**Requirement**. Only one stretch of the records below should be repeated. It starts with the line containing "Prerequsites :- Google" and goes on through the line containing "run test cases", exactly as written.

**Records for this task**.
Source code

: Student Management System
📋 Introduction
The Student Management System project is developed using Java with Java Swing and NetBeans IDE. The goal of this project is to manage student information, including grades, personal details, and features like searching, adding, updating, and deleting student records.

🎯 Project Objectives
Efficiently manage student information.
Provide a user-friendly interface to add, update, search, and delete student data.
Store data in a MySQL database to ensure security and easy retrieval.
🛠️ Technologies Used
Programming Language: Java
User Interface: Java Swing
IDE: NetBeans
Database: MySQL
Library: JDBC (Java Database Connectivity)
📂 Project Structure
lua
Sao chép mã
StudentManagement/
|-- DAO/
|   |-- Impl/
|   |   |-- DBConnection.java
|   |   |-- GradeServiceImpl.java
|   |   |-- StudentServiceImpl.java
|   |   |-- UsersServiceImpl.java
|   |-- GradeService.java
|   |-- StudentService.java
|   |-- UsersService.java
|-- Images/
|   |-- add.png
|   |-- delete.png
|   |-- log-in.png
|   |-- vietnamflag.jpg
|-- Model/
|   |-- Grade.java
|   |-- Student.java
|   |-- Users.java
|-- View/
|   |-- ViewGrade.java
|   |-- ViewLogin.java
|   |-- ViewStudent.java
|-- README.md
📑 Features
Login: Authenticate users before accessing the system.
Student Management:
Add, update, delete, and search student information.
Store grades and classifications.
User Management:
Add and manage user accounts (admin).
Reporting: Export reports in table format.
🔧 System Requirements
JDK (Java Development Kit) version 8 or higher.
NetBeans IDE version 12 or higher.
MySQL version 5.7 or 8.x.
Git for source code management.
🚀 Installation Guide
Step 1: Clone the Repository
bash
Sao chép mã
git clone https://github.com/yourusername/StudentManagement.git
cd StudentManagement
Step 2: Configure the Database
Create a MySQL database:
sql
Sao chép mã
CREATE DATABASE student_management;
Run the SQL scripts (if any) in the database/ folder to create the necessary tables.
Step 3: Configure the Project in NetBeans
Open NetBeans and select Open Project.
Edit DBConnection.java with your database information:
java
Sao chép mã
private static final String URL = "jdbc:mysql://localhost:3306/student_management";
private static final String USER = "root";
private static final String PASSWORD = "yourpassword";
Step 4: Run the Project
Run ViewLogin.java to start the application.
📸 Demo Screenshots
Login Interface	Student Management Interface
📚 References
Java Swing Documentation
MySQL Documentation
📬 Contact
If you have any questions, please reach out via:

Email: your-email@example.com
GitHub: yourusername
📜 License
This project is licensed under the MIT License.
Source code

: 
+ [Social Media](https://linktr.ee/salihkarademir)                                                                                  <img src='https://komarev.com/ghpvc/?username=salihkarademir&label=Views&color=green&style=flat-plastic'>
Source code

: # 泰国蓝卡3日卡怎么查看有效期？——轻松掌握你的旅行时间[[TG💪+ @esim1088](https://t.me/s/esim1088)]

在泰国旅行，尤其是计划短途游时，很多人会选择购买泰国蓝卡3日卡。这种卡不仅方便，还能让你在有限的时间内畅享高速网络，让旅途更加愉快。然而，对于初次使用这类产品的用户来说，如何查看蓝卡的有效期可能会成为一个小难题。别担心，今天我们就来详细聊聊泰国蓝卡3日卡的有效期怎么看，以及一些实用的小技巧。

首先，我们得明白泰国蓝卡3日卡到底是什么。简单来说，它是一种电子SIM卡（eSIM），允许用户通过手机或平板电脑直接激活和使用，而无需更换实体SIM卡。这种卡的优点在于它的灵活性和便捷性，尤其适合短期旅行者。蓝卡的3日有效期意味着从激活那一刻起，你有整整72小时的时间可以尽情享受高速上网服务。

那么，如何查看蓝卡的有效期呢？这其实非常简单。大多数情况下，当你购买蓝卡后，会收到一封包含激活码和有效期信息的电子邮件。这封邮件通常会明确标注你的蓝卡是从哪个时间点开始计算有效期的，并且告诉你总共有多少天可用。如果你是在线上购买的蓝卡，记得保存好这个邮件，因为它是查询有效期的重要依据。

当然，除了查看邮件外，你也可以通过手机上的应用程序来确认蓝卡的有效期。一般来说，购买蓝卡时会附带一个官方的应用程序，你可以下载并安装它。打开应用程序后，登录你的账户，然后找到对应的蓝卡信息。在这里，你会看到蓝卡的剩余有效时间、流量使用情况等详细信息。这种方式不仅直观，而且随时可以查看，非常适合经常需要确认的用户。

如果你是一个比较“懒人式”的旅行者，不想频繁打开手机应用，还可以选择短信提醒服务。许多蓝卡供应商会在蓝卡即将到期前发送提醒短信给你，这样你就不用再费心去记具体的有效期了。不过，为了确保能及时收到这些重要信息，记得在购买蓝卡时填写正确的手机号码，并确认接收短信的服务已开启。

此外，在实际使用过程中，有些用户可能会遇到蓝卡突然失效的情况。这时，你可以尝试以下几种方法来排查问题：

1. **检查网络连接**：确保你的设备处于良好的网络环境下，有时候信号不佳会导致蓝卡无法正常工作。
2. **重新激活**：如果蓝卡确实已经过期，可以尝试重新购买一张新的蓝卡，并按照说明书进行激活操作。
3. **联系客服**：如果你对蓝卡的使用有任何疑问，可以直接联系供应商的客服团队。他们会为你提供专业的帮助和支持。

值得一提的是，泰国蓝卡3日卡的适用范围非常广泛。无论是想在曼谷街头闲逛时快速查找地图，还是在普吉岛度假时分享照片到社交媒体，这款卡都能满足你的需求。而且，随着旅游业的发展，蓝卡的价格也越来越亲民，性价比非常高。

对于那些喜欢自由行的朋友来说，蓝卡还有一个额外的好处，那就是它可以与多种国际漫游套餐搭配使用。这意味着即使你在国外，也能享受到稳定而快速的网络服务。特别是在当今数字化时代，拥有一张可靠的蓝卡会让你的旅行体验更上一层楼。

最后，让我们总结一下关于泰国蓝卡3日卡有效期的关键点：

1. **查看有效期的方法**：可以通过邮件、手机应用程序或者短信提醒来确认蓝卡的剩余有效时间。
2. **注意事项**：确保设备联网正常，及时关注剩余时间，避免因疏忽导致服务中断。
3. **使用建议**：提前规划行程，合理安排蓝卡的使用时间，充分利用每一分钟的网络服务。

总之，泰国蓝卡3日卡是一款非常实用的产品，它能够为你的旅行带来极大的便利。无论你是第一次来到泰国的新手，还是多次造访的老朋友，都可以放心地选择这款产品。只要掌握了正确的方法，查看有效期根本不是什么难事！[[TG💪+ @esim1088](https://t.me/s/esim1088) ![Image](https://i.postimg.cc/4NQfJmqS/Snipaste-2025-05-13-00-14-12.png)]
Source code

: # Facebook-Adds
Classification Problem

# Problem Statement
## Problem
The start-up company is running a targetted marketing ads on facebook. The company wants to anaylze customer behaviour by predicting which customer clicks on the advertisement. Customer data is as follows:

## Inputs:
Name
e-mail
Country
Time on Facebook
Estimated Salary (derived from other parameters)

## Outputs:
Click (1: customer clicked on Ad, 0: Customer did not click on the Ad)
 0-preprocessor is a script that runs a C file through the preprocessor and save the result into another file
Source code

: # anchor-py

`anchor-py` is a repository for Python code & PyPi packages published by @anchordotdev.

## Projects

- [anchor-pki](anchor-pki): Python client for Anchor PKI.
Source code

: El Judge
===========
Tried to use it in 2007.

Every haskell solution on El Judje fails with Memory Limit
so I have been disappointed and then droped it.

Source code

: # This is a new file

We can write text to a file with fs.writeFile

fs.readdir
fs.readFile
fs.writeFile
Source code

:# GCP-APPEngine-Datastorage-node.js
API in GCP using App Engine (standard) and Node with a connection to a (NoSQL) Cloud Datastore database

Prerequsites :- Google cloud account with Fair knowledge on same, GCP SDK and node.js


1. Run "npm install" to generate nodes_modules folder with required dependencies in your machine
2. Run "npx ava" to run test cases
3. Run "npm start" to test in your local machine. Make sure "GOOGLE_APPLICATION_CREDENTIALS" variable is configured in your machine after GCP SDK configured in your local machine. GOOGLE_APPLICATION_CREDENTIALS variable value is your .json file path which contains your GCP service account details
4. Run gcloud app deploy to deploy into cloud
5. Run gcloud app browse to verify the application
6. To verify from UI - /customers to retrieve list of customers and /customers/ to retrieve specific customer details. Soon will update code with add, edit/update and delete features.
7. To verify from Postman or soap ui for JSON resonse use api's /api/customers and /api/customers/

**Your solution**.
Prerequsites :- Google cloud account with Fair knowledge on same, GCP SDK and node.js


1. Run "npm install" to generate nodes_modules folder with required dependencies in your machine
2. Run "npx ava" to run test cases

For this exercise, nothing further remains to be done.